Prompt —
From the entries below, copy every line that has the word "ShiftMon".

Given records —

+---+

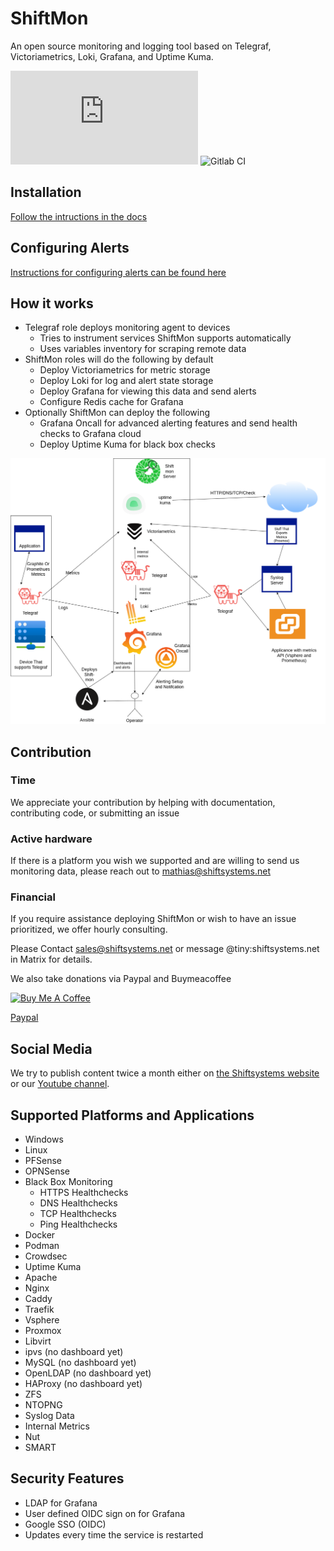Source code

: # ShiftMon

An open source monitoring and logging tool based on Telegraf, Victoriametrics, Loki, Grafana, and Uptime Kuma.

![matrix room](https://img.shields.io/matrix/shiftsystems:matrix.org)
![Gitlab CI](https://img.shields.io/gitlab/pipeline-status/shiftsystems/shift-rmm?branch=main)


## Installation
[Follow the intructions in the docs](docs/Install.md)

## Configuring Alerts
[Instructions for configuring alerts can be found here](docs/Alerting.md)

## How it works
* Telegraf role deploys monitoring agent to devices
  * Tries to instrument services ShiftMon supports automatically
  * Uses variables inventory for scraping remote data
* ShiftMon roles will do the following by default
  * Deploy Victoriametrics for metric storage
  * Deploy Loki for log and alert state storage
  * Deploy Grafana for viewing this data and send alerts
  * Configure Redis cache for Grafana
* Optionally ShiftMon can deploy the following
  * Grafana Oncall for advanced alerting features and send health checks to Grafana cloud
  * Deploy Uptime Kuma for black box checks

![Network Diagram](/docs/images/shift-mon-diagram.png)

## Contribution

### Time 
We appreciate your contribution by helping with documentation, contributing code, or submitting an issue

### Active hardware
If there is a platform you wish we supported and are willing to send us monitoring data, please reach out to mathias@shiftsystems.net

### Financial 
If you require assistance deploying ShiftMon or wish to have an issue prioritized, we offer hourly consulting.

Please Contact sales@shiftsystems.net or message @tiny:shiftsystems.net in Matrix for details.

We also take donations via Paypal and Buymeacoffee 

<a href="https://www.buymeacoffee.com/shiftsystems" target="_blank"><img src="https://cdn.buymeacoffee.com/buttons/v2/default-yellow.png" alt="Buy Me A Coffee" style="height: 60px !important;width: 217px !important;" ></a>

[Paypal](https://www.paypal.com/donate?hosted_button_id=384786R5ULJRC)


## Social Media

We try to publish content twice a month either on [the Shiftsystems website](https://shiftsystems.net) or our [Youtube channel](https://www.youtube.com/channel/UCO2EZwVPok3Plop3ekonf7A).
 
## Supported Platforms and Applications
* Windows
* Linux
* PFSense
* OPNSense
* Black Box Monitoring
  * HTTPS Healthchecks
  * DNS Healthchecks
  * TCP Healthchecks
  * Ping Healthchecks
* Docker
* Podman
* Crowdsec
* Uptime Kuma
* Apache
* Nginx
* Caddy
* Traefik
* Vsphere
* Proxmox
* Libvirt
* ipvs (no dashboard yet)
* MySQL (no dashboard yet)
* OpenLDAP (no dashboard yet)
* HAProxy (no dashboard yet)
* ZFS
* NTOPNG
* Syslog Data
* Internal Metrics
* Nut
* SMART

## Security Features
* LDAP for Grafana
* User defined OIDC sign on for Grafana
* Google SSO (OIDC)
* Updates every time the service is restarted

+---+

Answer box —
: # ShiftMon
  * Tries to instrument services ShiftMon supports automatically
* ShiftMon roles will do the following by default
* Optionally ShiftMon can deploy the following
If you require assistance deploying ShiftMon or wish to have an issue prioritized, we offer hourly consulting.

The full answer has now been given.